Virginia Rifleman. Harlan Crow Library. One of Richard St. George’s personal sketches from the American Revolutionary War, on loan from a private collection.

Born in around 1752, St. George became a published cartoonist as a young man. His cartoons, 10 of which were published in London in 1772 and 1773, poked fun at the “macaroni” fashions of British men. St. George joined the British Army in 1775 and shipped off to America in 1776 to fight against the “rebels” who threatened the British Empire’s stability. Before he left, St. George commissioned a large portrait of himself in his scarlet British officer’s uniform by Thomas Gainsborough. At the time, little did he know that the war in America would dramatically change his life.

In America, Richard St. George fought in some of the largest and most violent battles of the Revolutionary War: Long Island, Fort Washington, Brandywine, Germantown. A fellow officer, Martin Hunter, described his aggressiveness in battle, calling him “military mad.” Hunter also remembered that St. George continued to draw caricatures on campaign. Four of St. George’s cartoons from the American war survive, and each one has its own satirical title, similar to his earlier London cartoons. One titled “My Triumphant entry into Philadelphia” refers to the bloody head wound that St. George suffered at the Battle of Germantown in 1777, which halted his military career and nearly took his life. For the rest of his days, St. George wore a silver plate in his skull installed during the head operation he survived in Philadelphia.

Officer’s Fusil. Museum of the American Revolution. Richard St. George and other British officers who served in America often carried fusils, like this one, that they purchased. A fusil and bayonet provided an officer with a more practical weapon for fighting in wooded country against sharpshooting riflemen than the cumbersome spontoon (tall spear).

St. George returned to Ireland as a wounded veteran, traumatically effected by war. He sought out ways to deal with his constant head pain, delirium, and hallucinations. He befriended artists and poets who helped him cope with his troubles. St. George even traveled to Italy to seek out a warmer climate to recover and worked with Xavier della Gatta, a painter in Naples, to paint scenes of the battles of Paoli and Germantown, two battles that profoundly affected St. George.
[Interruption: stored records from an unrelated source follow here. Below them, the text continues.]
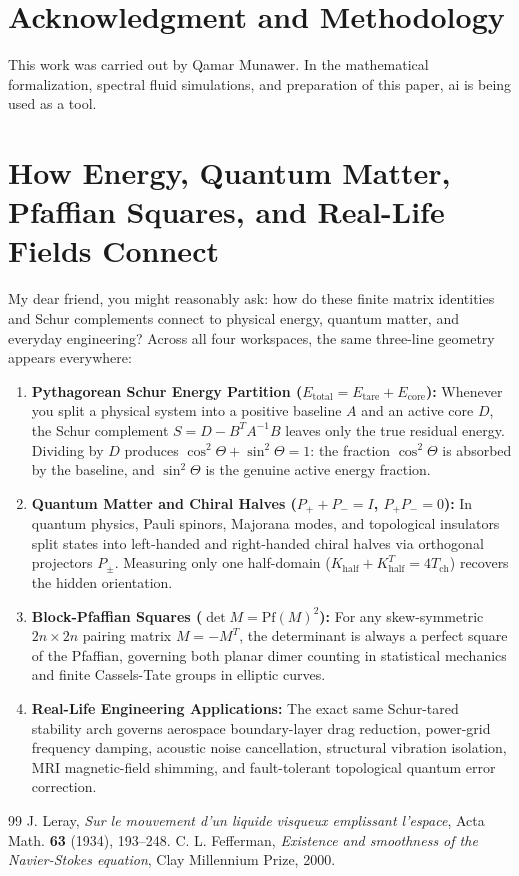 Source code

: \documentclass[11pt,a4paper]{article}
\theoremstyle{definition}
\begin{document}
\section*{Acknowledgment and Methodology}
This work was carried out by Qamar Munawer. In the mathematical formalization, spectral fluid simulations, and preparation of this paper, ai is being used as a tool.


\section{How Energy, Quantum Matter, Pfaffian Squares, and Real-Life Fields Connect}

My dear friend, you might reasonably ask: how do these finite matrix identities and Schur complements connect to physical energy, quantum matter, and everyday engineering? Across all four workspaces, the same three-line geometry appears everywhere:

\begin{enumerate}
  \item \textbf{Pythagorean Schur Energy Partition ($E_{\mathrm{total}} = E_{\mathrm{tare}} + E_{\mathrm{core}}$):} Whenever you split a physical system into a positive baseline $A$ and an active core $D$, the Schur complement $S = D - B^T A^{-1} B$ leaves only the true residual energy. Dividing by $D$ produces $\cos^2\Theta + \sin^2\Theta = 1$: the fraction $\cos^2\Theta$ is absorbed by the baseline, and $\sin^2\Theta$ is the genuine active energy fraction.
  \item \textbf{Quantum Matter and Chiral Halves ($P_+ + P_- = I$, $P_+ P_- = 0$):} In quantum physics, Pauli spinors, Majorana modes, and topological insulators split states into left-handed and right-handed chiral halves via orthogonal projectors $P_\pm$. Measuring only one half-domain ($K_{\mathrm{half}} + K_{\mathrm{half}}^T = 4 T_{\mathrm{ch}}$) recovers the hidden orientation.
  \item \textbf{Block-Pfaffian Squares ($\det M = \mathrm{Pf}(M)^2$):} For any skew-symmetric $2n \times 2n$ pairing matrix $M = -M^T$, the determinant is always a perfect square of the Pfaffian, governing both planar dimer counting in statistical mechanics and finite Cassels-Tate groups in elliptic curves.
  \item \textbf{Real-Life Engineering Applications:} The exact same Schur-tared stability arch governs aerospace boundary-layer drag reduction, power-grid frequency damping, acoustic noise cancellation, structural vibration isolation, MRI magnetic-field shimming, and fault-tolerant topological quantum error correction.
\end{enumerate}

\begin{thebibliography}{99}
 J. Leray, \emph{Sur le mouvement d'un liquide visqueux emplissant l'espace}, Acta Math. \textbf{63} (1934), 193--248.
 C. L. Fefferman, \emph{Existence and smoothness of the Navier-Stokes equation}, Clay Millennium Prize, 2000.
\end{thebibliography}
\end{document}

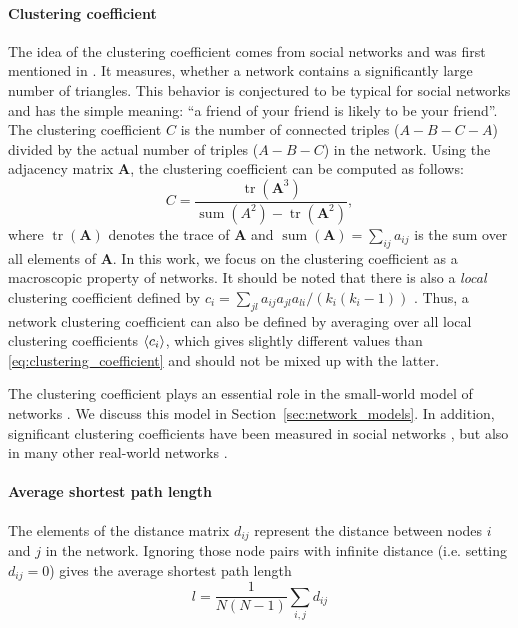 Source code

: \paragraph{Clustering coefficient\color{Cayenne}{.}}
The idea of the clustering coefficient comes from social networks and was first mentioned in \citep{Milgram:1967}.
It measures, whether a network contains a significantly large number of triangles.
This behavior is conjectured to be typical for social networks and has the simple meaning:
``a friend of your friend is likely to be your friend''.
The clustering coefficient $C$ is the number of connected triples ($A- B - C - A$) divided by the actual number of triples ($A- B - C $) in the network.
Using the adjacency matrix $\mathbf{A}$, the clustering coefficient can be computed as follows:
\begin{equation}\label{eq:clustering_coefficient}
C=\frac{\operatorname{tr}(\mathbf{A}^3)}{\operatorname{sum} (A^2) -\operatorname{tr}(\mathbf{A}^2)},
\end{equation}
where $\operatorname{tr}(\mathbf{A} )$ denotes the trace of $\mathbf{A}$ and $\operatorname{sum} (\mathbf{A})=\sum _{ij} a_{ij}$ is the sum over all elements of $\mathbf{A}$.
In this work, we focus on the clustering coefficient as a macroscopic property of networks.
It should be noted that there is also a \emph{local} clustering coefficient defined by $c_i=\sum _{jl} a_{ij}a_{jl}a_{li}/(k_i (k_i -1))$ \citep{Watts:1998,dynamical_processes}.
Thus, a network clustering coefficient can also be defined by averaging over all local clustering coefficients $\left< c_i \right>$, which gives slightly different values than \eqref{eq:clustering_coefficient} and should not be mixed up with the latter.

The clustering coefficient plays an essential role in the small-world model of networks \citep{Watts:1998}.
We discuss this model in Section~\ref{sec:network_models}.
In addition, significant clustering coefficients have been measured in social networks \citep{Holland1971}, but also in many other real-world networks \citep{Newman2003}.

\paragraph{Average shortest path length\color{Cayenne}{.}}
The elements of the distance matrix $d_{ij}$ represent the distance between nodes $i$ and $j$ in the network.
Ignoring those node pairs with infinite distance (i.e. setting $d_{ij}=0$) gives the average shortest path length
\begin{equation}\label{eq:}
l=\frac{1}{N(N-1)}\sum _{i, j} d_{ij}
\end{equation}

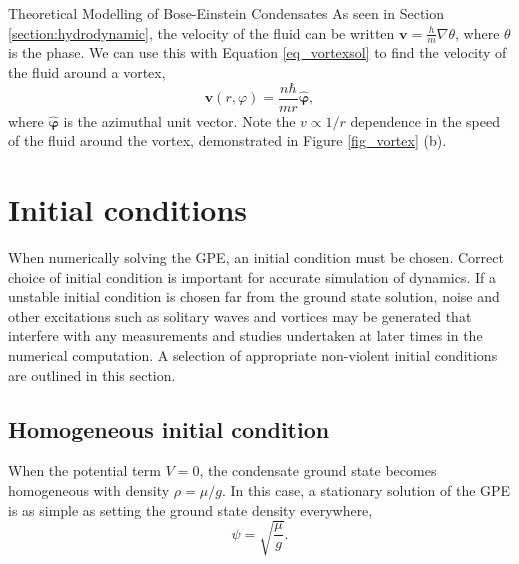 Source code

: \begin{chapter}{\label{cha:theoretical_model}Theoretical Modelling of Bose-Einstein Condensates}
As seen in Section \ref{section:hydrodynamic}, the velocity of the fluid can be written $\mathbf{v} = \frac{h}{m}\nabla\theta$, where $\theta$ is the phase. We can use this with Equation \ref{eq_vortexsol} to find the velocity of the fluid around a vortex,
	\begin{equation}\label{eq_vortexvel}
	\mathbf{v}(r,\varphi) = \frac{n \hbar}{mr} {\bm{\hat{\varphi}}},
	\end{equation}
where ${\bm{\hat{\varphi}}}$ is the azimuthal unit vector. Note the $v \propto 1/r$ dependence in the speed of the fluid around the vortex, demonstrated in Figure \ref{fig_vortex} (b). 

\section{\label{section:inital} Initial conditions}
	When numerically solving the GPE, an initial condition must be chosen. Correct choice of initial condition is important for accurate simulation of dynamics. If a unstable initial condition is chosen far from the ground state solution, noise and other excitations such as solitary waves and vortices may be generated that interfere with any measurements and studies undertaken at later times in the numerical computation. A selection of appropriate non-violent initial conditions are outlined in this section. 
	\subsection{\label{section:homoinit} Homogeneous initial condition}
	When the potential term $V=0$, the condensate ground state becomes homogeneous with density $\rho=\mu/g$. In this case, a stationary solution of the GPE is as simple as setting the ground state density everywhere,
	\begin{equation}
		\psi = \sqrt{\frac{\mu}{g}}.
		\label{eq:homoinit}
	\end{equation}


\end{chapter}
Those two paintings, part of the Museum of the American Revolution’s collection, partially inspired this exhibition.

The 1790s brought more changes to St. George’s life and to Ireland. St. George’s wife tragically passed away in 1792, four years after their wedding. At the same time, revolution was rising to new levels of violence in France. The French Revolution, combined with the ideals of the American Revolution, inspired a generation of Irish Revolutionaries, led by the United Irishmen, to fight for Irish independence from the British Empire and rights for all Irishmen, including the Catholic majority of the population. In 1798, the United Irishmen would launch their revolt that ultimately did not succeed. At the beginning of the bloody year, Richard St. George stood in opposition to the United Irishmen. His tenants in County Cork rose up and assassinated him. News of St. George’s spread like wildfire in the Irish press. He was one of roughly 30,000 Irish men, women, and children who lost their lives during the Irish Revolution of 1798.

Dog collar (1773). Museum of the American Revolution. A redcoat’s canine friend wore this brass collar. It is engraved for Daniel Munroe, the dog’s owner, who served with the 43rd Regiment in Boston. It is on loan from Don Troiani.

Based on decades of historical detective work and new discoveries made by the Museum’s curators, “Cost of Revolution” exhibits the 22 surviving works of art, now spread out across the globe, that Richard St. George is known to have posed for, created, or helped create. Brought together for the very first time, this art documents a 20-year period in St. George’s life in which he fought against two revolutions—one in America and another in Ireland—losing his health and ultimately his life in the process.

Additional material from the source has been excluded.